Hidayat menilai Perbup tersebut berlawanan dengan putusan MK dan berpotensi mengebiri hak warga negara dalam berdemokrasi. Seorang warga berpotensi kehilangan hak suaranya, meski sejatinya berhak sebagai Warga Negara Indonesia untuk memilih.
“Jangan sampai tata cara mengalahkan hak dasar negara,” dia menegaskan.
Sejauh pengetahuannya, aturan bahwa seorang warga harus tercantum dalam DPT untuk bisa menunaikan hak pilihnya ,masyarakat tetap bisa memilih meski acuannya tetap sama, Permendagri Nomor 112 Tahun 2014.

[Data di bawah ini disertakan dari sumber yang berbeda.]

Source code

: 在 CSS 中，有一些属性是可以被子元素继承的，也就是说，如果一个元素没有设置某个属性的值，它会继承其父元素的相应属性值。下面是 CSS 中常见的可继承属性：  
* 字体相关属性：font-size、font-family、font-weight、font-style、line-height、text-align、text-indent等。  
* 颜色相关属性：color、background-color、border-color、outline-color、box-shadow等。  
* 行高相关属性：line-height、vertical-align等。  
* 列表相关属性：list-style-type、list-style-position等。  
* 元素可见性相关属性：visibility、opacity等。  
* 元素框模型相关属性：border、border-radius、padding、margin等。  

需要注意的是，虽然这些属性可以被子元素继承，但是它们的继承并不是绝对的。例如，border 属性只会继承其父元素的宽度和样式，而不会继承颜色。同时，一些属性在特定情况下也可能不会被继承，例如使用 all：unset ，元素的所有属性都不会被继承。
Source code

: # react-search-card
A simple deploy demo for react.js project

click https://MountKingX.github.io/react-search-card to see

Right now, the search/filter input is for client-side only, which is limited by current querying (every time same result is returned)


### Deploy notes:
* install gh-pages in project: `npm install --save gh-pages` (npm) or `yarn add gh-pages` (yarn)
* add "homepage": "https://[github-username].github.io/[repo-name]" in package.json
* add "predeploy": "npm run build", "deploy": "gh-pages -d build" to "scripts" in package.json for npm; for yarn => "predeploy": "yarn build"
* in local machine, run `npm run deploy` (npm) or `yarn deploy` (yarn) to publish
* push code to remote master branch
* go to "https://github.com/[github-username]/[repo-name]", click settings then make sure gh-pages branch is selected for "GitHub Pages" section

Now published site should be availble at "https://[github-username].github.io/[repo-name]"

Acuan putusan MK ini menurut dia, juga digunakan sebagai dasar untuk Hak memilih bagi seorang pemilik KTP elektronik tetap bisa mencoblos meski tak terdaftar dalam DPT Pilkades.
“Ini berpotensi untuk menghilangkan hak suara seorang calon Kades, bagi warga punya hak suara . Karena apa, karena Pilkades ini kan bukan lex spesialis kan,” ungkap Hidayat menegaskan.